[Excerpted records — start]

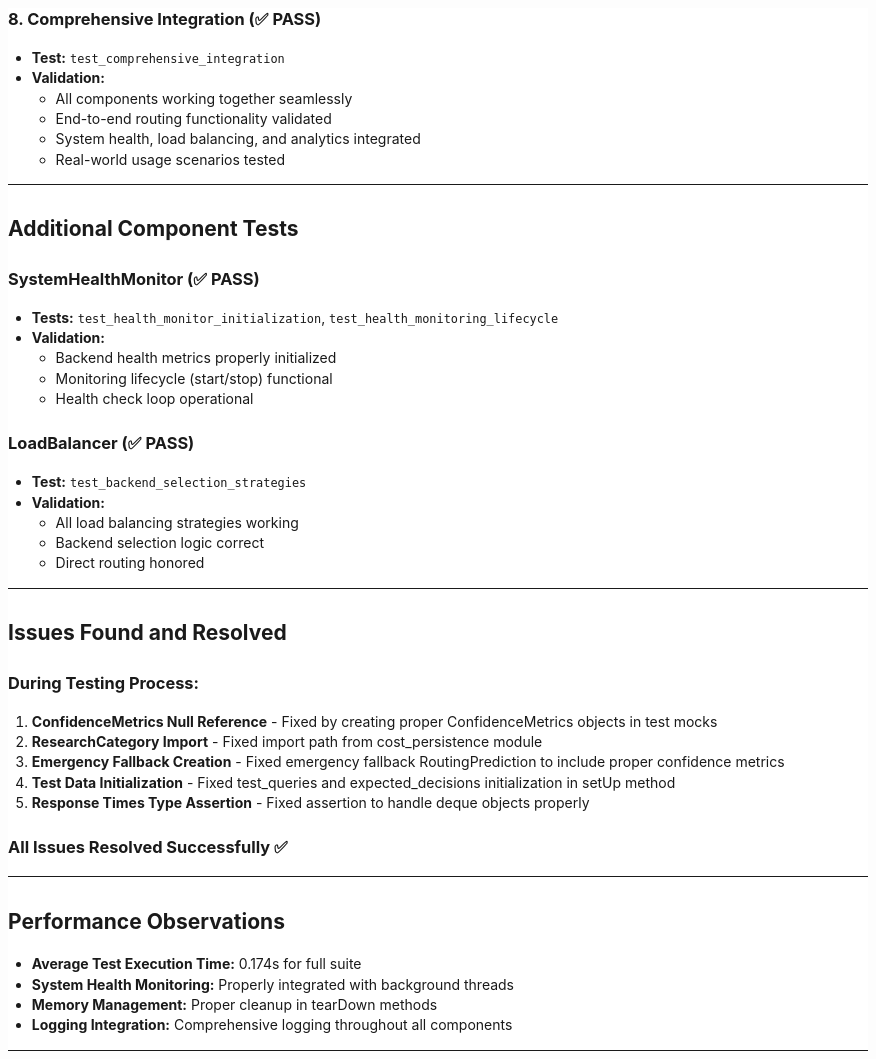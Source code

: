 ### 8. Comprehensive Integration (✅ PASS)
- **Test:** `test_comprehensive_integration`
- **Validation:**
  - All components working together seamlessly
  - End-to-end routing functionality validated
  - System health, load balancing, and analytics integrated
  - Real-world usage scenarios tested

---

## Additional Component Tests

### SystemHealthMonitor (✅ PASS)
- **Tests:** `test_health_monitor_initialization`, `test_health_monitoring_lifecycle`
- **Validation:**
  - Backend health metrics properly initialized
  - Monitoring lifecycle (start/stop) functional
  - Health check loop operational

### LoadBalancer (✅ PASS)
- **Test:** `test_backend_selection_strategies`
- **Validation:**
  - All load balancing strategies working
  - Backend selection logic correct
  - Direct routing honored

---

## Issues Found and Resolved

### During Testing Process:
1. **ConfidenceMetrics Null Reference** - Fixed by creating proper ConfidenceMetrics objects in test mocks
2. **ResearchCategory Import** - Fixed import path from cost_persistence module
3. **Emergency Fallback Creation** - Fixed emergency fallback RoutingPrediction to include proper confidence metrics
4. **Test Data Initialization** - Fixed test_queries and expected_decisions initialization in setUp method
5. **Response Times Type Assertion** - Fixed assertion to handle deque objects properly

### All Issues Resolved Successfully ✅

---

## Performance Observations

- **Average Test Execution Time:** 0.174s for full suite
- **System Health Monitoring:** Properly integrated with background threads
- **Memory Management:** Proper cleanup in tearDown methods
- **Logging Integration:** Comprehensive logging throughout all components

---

[Excerpted records — finish]

About this exercise:
Which lines hold the word "Issues"? Return all of them from the records above.

Result of this task:
## Issues Found and Resolved
### All Issues Resolved Successfully ✅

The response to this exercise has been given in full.